**What the task requires:** In the entries below, count each line where "from" appears. Give the total and nothing more.

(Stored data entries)

****************************************

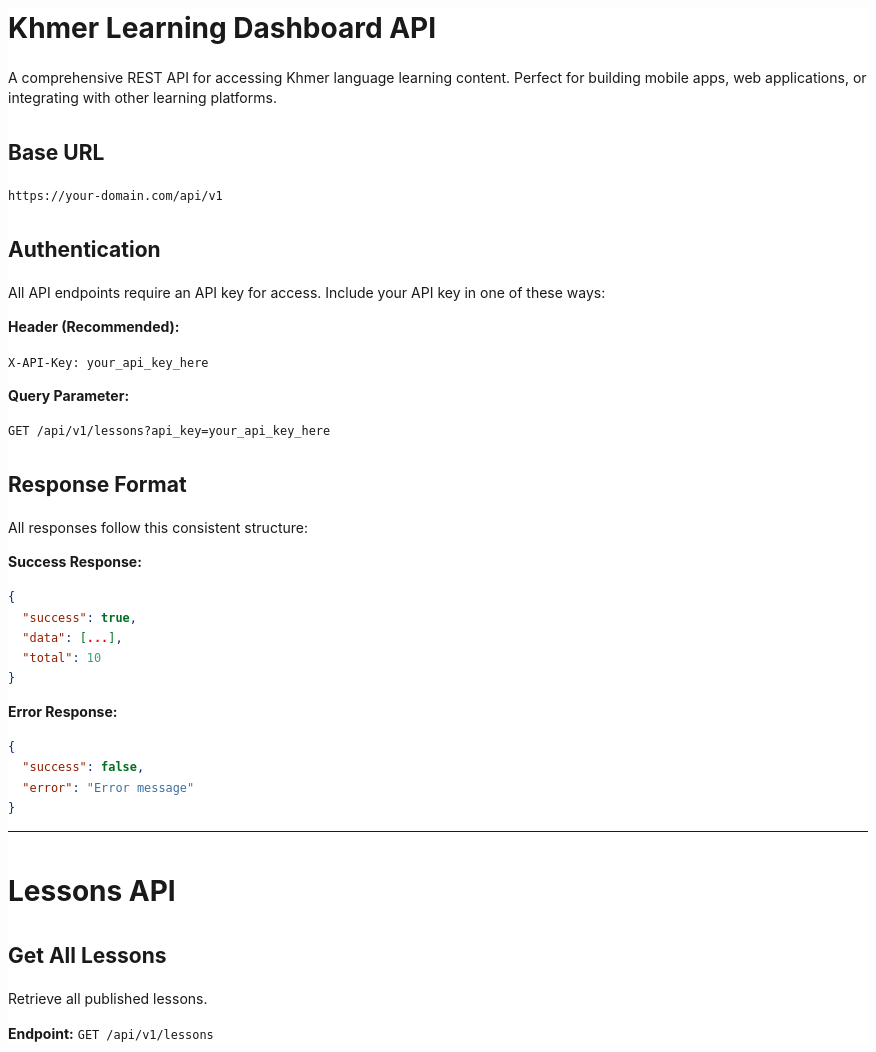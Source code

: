 # Khmer Learning Dashboard API

A comprehensive REST API for accessing Khmer language learning content. Perfect for building mobile apps, web applications, or integrating with other learning platforms.

## Base URL
```
https://your-domain.com/api/v1
```

## Authentication
All API endpoints require an API key for access. Include your API key in one of these ways:

**Header (Recommended):**
```
X-API-Key: your_api_key_here
```

**Query Parameter:**
```
GET /api/v1/lessons?api_key=your_api_key_here
```

## Response Format
All responses follow this consistent structure:

**Success Response:**
```json
{
  "success": true,
  "data": [...],
  "total": 10
}
```

**Error Response:**
```json
{
  "success": false,
  "error": "Error message"
}
```

---

# Lessons API

## Get All Lessons
Retrieve all published lessons.

**Endpoint:** `GET /api/v1/lessons`
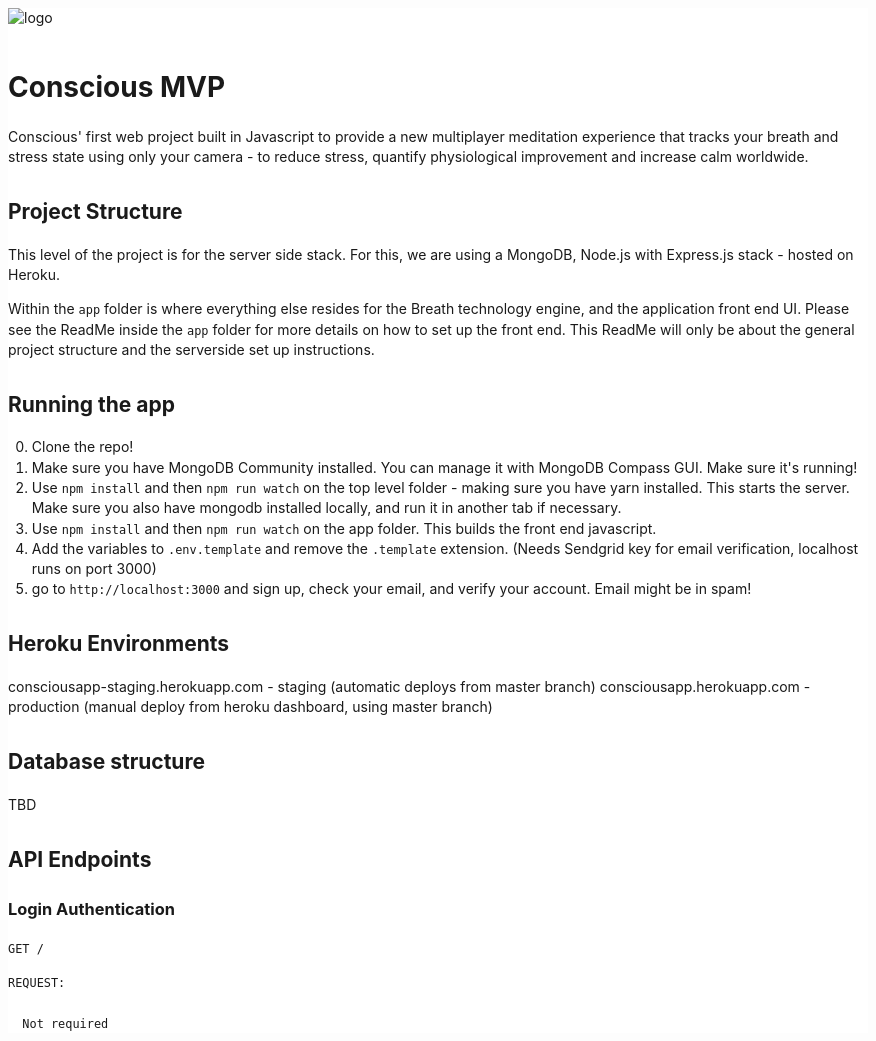 <img src="https://consciousos.com/images/logo.svg" width="200" alt="logo"></img>

# Conscious MVP
Conscious' first web project built in Javascript to provide a new multiplayer meditation experience that tracks your breath and stress state using only your camera - to reduce stress, quantify physiological improvement and increase calm worldwide.

## Project Structure
This level of the project is for the server side stack. For this, we are using a MongoDB, Node.js with Express.js stack - hosted on Heroku.

Within the `app` folder is where everything else resides for the Breath technology engine, and the application front end UI. Please see the ReadMe inside the `app` folder for more details on how to set up the front end. This ReadMe will only be about the general project structure and the serverside set up instructions.

## Running the app
0) Clone the repo!
1) Make sure you have MongoDB Community installed. You can manage it with MongoDB Compass GUI. Make sure it's running!
2) Use `npm install` and then `npm run watch` on the top level folder - making sure you have yarn installed. This starts the server. Make sure you also have mongodb installed locally, and run it in another tab if necessary.
3) Use `npm install` and then `npm run watch` on the app folder. This builds the front end javascript.
4) Add the variables to `.env.template` and remove the `.template` extension. (Needs Sendgrid key for email verification, localhost runs on port 3000)
5) go to `http://localhost:3000` and sign up, check your email, and verify your account. Email might be in spam!


## Heroku Environments

consciousapp-staging.herokuapp.com - staging (automatic deploys from master branch)
consciousapp.herokuapp.com - production (manual deploy from heroku dashboard, using master branch)

## Database structure

TBD

## API Endpoints

### Login Authentication

  `GET /`
    
    REQUEST:
    
      Not required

****************************************

**Result below:** 2